Hepatic stellate cells (HSCs) play a central role in the development of liver fibrosis [2]. Activated HSCs trigger the expression of α-smooth muscle actin (α-SMA) and the production of excessive collagen, along with enhanced proliferation and migration [3], which promote the progression of liver fibrosis. To date, extensive studies have focused on identifying the key factors involved in the pathogenesis of liver fibrosis; however, the precise link between injured hepatocytes and HSCs remains poorly defined.

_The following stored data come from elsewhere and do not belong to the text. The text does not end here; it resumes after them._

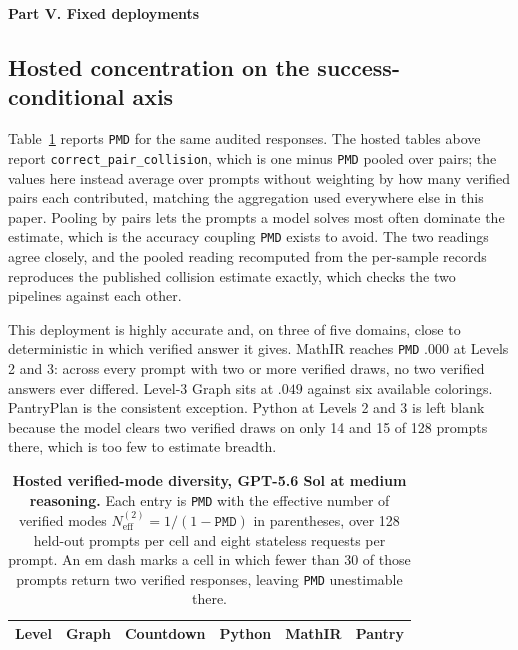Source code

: \documentclass{article}
\newcommand{\1}{\mathbf 1}
\newcommand{\pmd}{\texttt{PMD}}
\newcommand{\neff}{\ensuremath{N^{(2)}_{\mathrm{eff}}}}
\theoremstyle{remark}
\theoremstyle{definition}
\theoremstyle{plain}
\begin{document}



\clearpage

\clearpage
{}
\begin{center}\large\textbf{Part V. Fixed deployments}\end{center}



\subsection{Hosted concentration on the success-conditional axis}
\label{app:hosted-mode-diversity}

Table~\ref{tab:hosted-mode-diversity} reports \pmd{} for the same audited
responses. The hosted tables above report \texttt{correct\_pair\_collision},
which is one minus \pmd{} pooled over pairs; the values here instead average
over prompts without weighting by how many verified pairs each contributed,
matching the aggregation used everywhere else in this paper. Pooling by pairs
lets the prompts a model solves most often dominate the estimate, which is the
accuracy coupling \pmd{} exists to avoid. The two readings agree closely,
and the pooled reading recomputed from the per-sample records reproduces the
published collision estimate exactly, which checks the two pipelines against
each other.

This deployment is highly accurate and, on three of five domains, close to
deterministic in which verified answer it gives. MathIR reaches \pmd{} $.000$
at Levels 2 and 3: across every prompt with two or more verified draws, no two
verified answers ever differed. Level-3 Graph sits at $.049$ against six
available colorings. PantryPlan is the consistent exception. Python at Levels 2
and 3 is left blank because the model clears two verified draws on only 14 and
15 of 128 prompts there, which is too few to estimate breadth.

\begin{table}[!htbp]
  \centering
  \caption{\textbf{Hosted verified-mode diversity, GPT-5.6 Sol at medium
  reasoning.} Each entry is \pmd{} with the effective number of verified modes
  $\neff=1/(1-\pmd{})$ in parentheses, over 128 held-out prompts per cell and
  eight stateless requests per prompt. An em dash marks a cell in which fewer
  than 30 of those prompts return two verified responses, leaving \pmd{}
  unestimable there.}
  \label{tab:hosted-mode-diversity}
  \small
  \begin{tabular}{lccccc}
    \toprule
    Level & Graph & Countdown & Python & MathIR & Pantry \\
    \midrule
    
  \end{tabular}
\end{table}
\end{document}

High-mobility group box1 (HMGB1) is described as a nuclear nonhistone protein involved in DNA replication, repair and energy homeostasis [4]. However, HMGB1 undergoes translocation from the nucleus to the cytoplasm [5]. Extracellular HMGB1 acts as an endogenous danger signal and binds with high affinity to several receptors, including the receptor for Toll-like receptors (TLR)-2/4/9 and receptor for advanced glycation endproducts (RAGE) [6]. Our previous work demonstrated that HMGB1 can promote the metastasis of hepatocellular carcinoma through driving inflammation responses [7]. When released from injured or necrotic cells due to loss of membrane integrity [8] or when secreted by hepatocytes in response to ethanol [9], HMGB1 can trigger harmful responses. Therefore, we hypothesized that extracellular HMGB1 released from the hepatocytes may contribute to live fibrosis through activating HSCs and releasing cytokines.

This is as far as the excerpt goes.